Keywords

1 Introduction

With the rapid development of digital technology, the amount of online music accumulates so dramatically that structuring large-scale music is becoming a fundamental problem. Since 2000s, music information retrieval (MIR) has been widely studied for important applications including recommendation systems of music. As one of the main top-level descriptors (Chathuranga 2013), music genre is a kind of label generally created by human experts and used for categorizing. However, it is impossible to label the gigabyte music manually. Thus, automatic music genre classification has been considered as a great challenge and valuable for MIR systems.

Most of music classification problems mainly consist of two modules. One is the preprocessing of raw audio data, the other is the design of classifier model. As a crucial part of the system, preprocessed data is the key to the final classification accuracy. Generally, there are three main ways to preprocess raw audio: (1) acoustic features extraction (Auguin 2013); (2) spectrograms transformation (Costa 2011) (3) using raw audio (Dielman 2011). Before the blossoming of deep learning, a common way is to extract specific acoustic features and aggregate them as input using various machine-learning algorithms (Ogihara 2003). However, this method requires intense engineering effort and professional knowledge. With the fast development of deep learning, convolutional neural network (CNN) has received much success in image recognition and been tried in the MIR field (Nakashika 2012). On the other hand, labelled music audio is really deficient in this area due to high cost professional tagging of experts.

In this paper, we exploit the advanced DenseNet as the building block of CNN architectures to boost performance of music audio classification, achieving higher accuracy than ResNet and baseline. In the part of data processing, grayscale spectrograms transformed from music raw audio are used for feature engineering (Dieleman 2014). To address the shortage of labelled audio data, music-specific data augmentation is realized with the time overlapping and pitch shifting of spectrograms. All of the results verify that the methods we proposed achieve improvements over the state-of-the-art models on both of the FMA-small dataset (Defferrard 2017) and GTZAN (Sturm 2012).

This paper is structured as follows. In Sect. 2, a brief overview on related work is provided. We then describe the feature extraction in detail in Sect. 3. Section 4 discusses our methodologies, followed by the experimental results and some discussion. Finally, Sect. 6 provides conclusions and describes potential future work.

2 Related Work

As one of the high-level descriptors, music genre is always associated with harmonic, rhythm, pitch and other acoustic features (Aguiar 2018). In this sense, physical properties of audio signal have been studied for music analysis. For instance, Mel Frequency Cepstral Coefficients (MFCCs) have been proven effective in the analysis of structures of music signals (Mubarak 2006). Similar to other hand-crafted features, MFCCs is still a lossy representation. In order to fully utilize the information from the audio signal, raw audio has been directly used (Dielman 2011). However, results show the use of raw data did not exhibit better performance than spectrograms in classification tasks. Spectrogram retains more information than MFCCs but with lower dimension than raw audio, which is more suitable for classification tasks (Wyse 2017).
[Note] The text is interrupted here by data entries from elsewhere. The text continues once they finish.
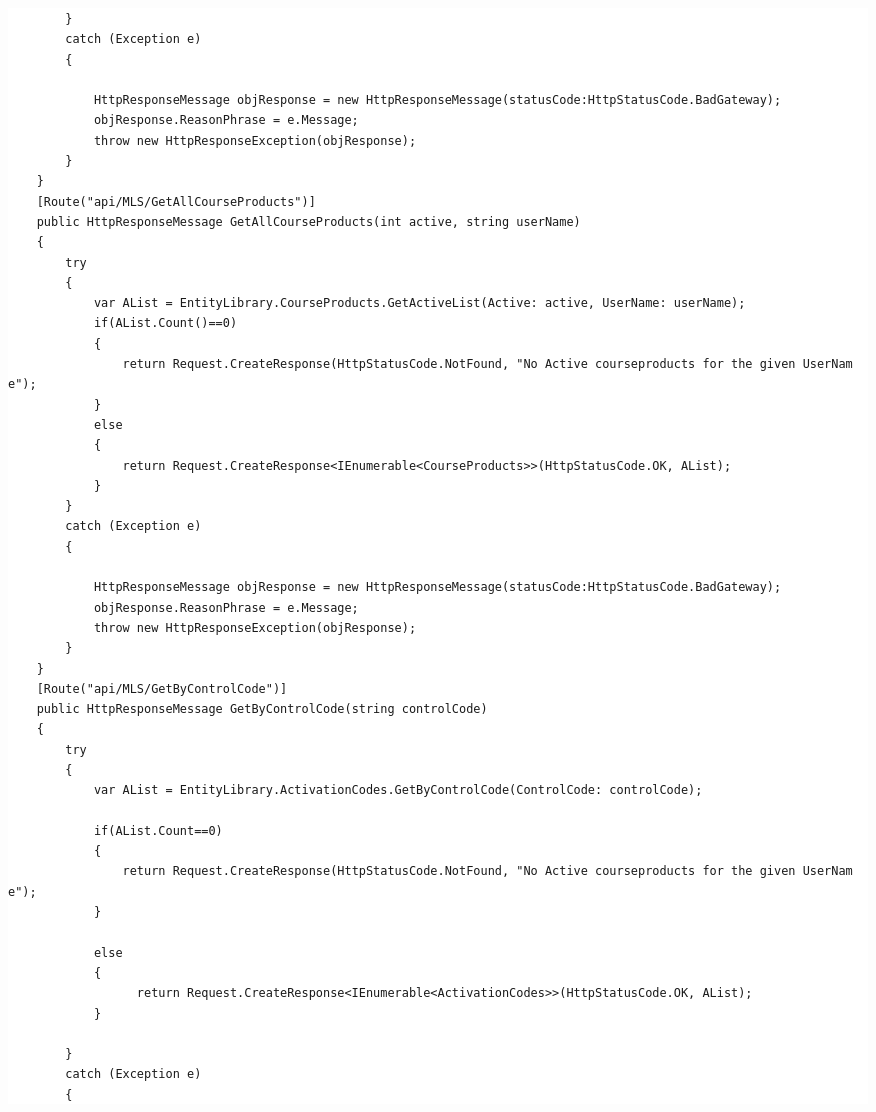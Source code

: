                 
            }
            catch (Exception e)
            {
                
                HttpResponseMessage objResponse = new HttpResponseMessage(statusCode:HttpStatusCode.BadGateway);
                objResponse.ReasonPhrase = e.Message;
                throw new HttpResponseException(objResponse);
            }
        }
        [Route("api/MLS/GetAllCourseProducts")]
        public HttpResponseMessage GetAllCourseProducts(int active, string userName)
        {
            try
            {
                var AList = EntityLibrary.CourseProducts.GetActiveList(Active: active, UserName: userName);
                if(AList.Count()==0)
                {
                    return Request.CreateResponse(HttpStatusCode.NotFound, "No Active courseproducts for the given UserName");
                }
                else
                {
                    return Request.CreateResponse<IEnumerable<CourseProducts>>(HttpStatusCode.OK, AList);
                }
            }
            catch (Exception e)
            {
                
                HttpResponseMessage objResponse = new HttpResponseMessage(statusCode:HttpStatusCode.BadGateway);
                objResponse.ReasonPhrase = e.Message;
                throw new HttpResponseException(objResponse);
            }
        }
        [Route("api/MLS/GetByControlCode")]
        public HttpResponseMessage GetByControlCode(string controlCode)
        {
            try
            {
                var AList = EntityLibrary.ActivationCodes.GetByControlCode(ControlCode: controlCode);

                if(AList.Count==0)
                {
                    return Request.CreateResponse(HttpStatusCode.NotFound, "No Active courseproducts for the given UserName");
                }
                
                else
                {
                      return Request.CreateResponse<IEnumerable<ActivationCodes>>(HttpStatusCode.OK, AList);
                }
             
            }
            catch (Exception e)
            {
As a typical neural network of deep learning, CNN has been extensively applied in various image recognition tasks. Recently, CNN has been adapted for audio recognition tasks (Gwardys 2014). In this kind of tasks, audio data was first converted to 2D spectrograms and then classified with CNN. For instance, Lee et al. (2009) applied CNN to promote the classification accuracy of music genre and artist. And in (Choi 2016), the usual CNN network with 2D convolutional layers obtained state-of-the-art performance at that time, which demonstrated the effectiveness of feature extraction of CNN for diverse music classification tasks. Contrary to visual images, however, 2D convolution of spectrograms along the frequency axis is not musically plausible to some extent. Lately, Dieleman et al. (Dieleman 2014) introduced the network structure with ‘1D-CNN’ to process spectrograms in music classification.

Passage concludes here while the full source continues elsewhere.